If we take as a key the ability to encode information by some carriers and the ability of these carriers to reproduce themselves faster than they decay, then hypothetical monopole particles strung on cosmic filaments can become the basis of life inside stars, just as DNA and RNA form the basis of life on Earth.

With these “necklaces” the process of mass formation of random sequences could well have occurred until one was formed that is capable of self-replication, as was the case with RNA.

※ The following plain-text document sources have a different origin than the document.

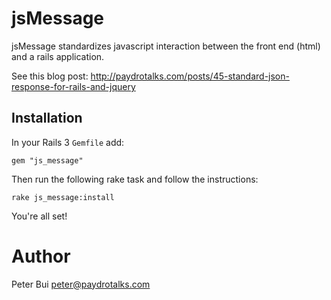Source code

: jsMessage
=========

jsMessage standardizes javascript interaction between the front end (html) and a rails application.

See this blog post: http://paydrotalks.com/posts/45-standard-json-response-for-rails-and-jquery

Installation
------------

In your Rails 3 <code>Gemfile</code> add:

    gem "js_message"

Then run the following rake task and follow the instructions:

    rake js_message:install

You're all set!

Author
======

Peter Bui
peter@paydrotalks.com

The problem is that neither cosmic strings (one-dimensional linear objects) nor monopoles (elementary particles with one magnetic pole) have been discovered so far, remaining purely hypothetical, but theory is always ahead of practice.

Back in 1988, Russian scientists Evgeny Chudnovsky and his colleague, theoretical physicist Alexander Vilenkin, predicted that cosmic strings could be captured by stars.

Cosmic necklaces can form in a series of symmetry-breaking phase transitions, according to a new study. At the first stage, monopoles appear. In the second – strings.

This can lead to a stable configuration of one monopole bead and two strings, which, in turn, can be connected, forming one, two, and even three-dimensional structures that are as similar as possible to atoms connected by chemical bonds.

Cosmic strings are hypothetical 1-dimensional topological defects which may have formed during a symmetry-breaking phase transition in the early universe when the topology of the vacuum manifold associated to this symmetry breaking was not simply connected.

Interestingly, according to the authors of the work, if the lifespan of self-replicating nuclear species is as short as the lifespan of many unstable composite nuclear objects, they can quickly evolve towards great complexity.

What might such a species of aliens look like? This, physicists believe, is a real feast for the imagination, but there is no clear direction. Our current knowledge of life as such is too tied to the life form we know on Earth.

But scientists have suggested that, since such organisms will use part of the energy of their star for survival and reproduction, this may explain the faster cooling of some of them, which does not correspond to accepted models. Randomly dimming stars can also be included here.

For example just a few months before the COVID-19 pandemic really kicked off in early 2020, the world was fixated on a distant supergiant star, 700 light-years away known as Betelgeuse. The monstrous furnace suddenly dimmed, becoming 10 times darker than usual.

To date, this is nothing more than an interesting hypothesis, but physicists plan to continue research by developing models of cosmic necklaces in stars.

Yes, it is far from certain that this will lead us to an encounter with brightly luminous aliens, but at least it can give us a better understanding of cosmic strings and monopoles. In the end, the idea that the universe is actually overflowing with the most diverse life cannot but excite the mind.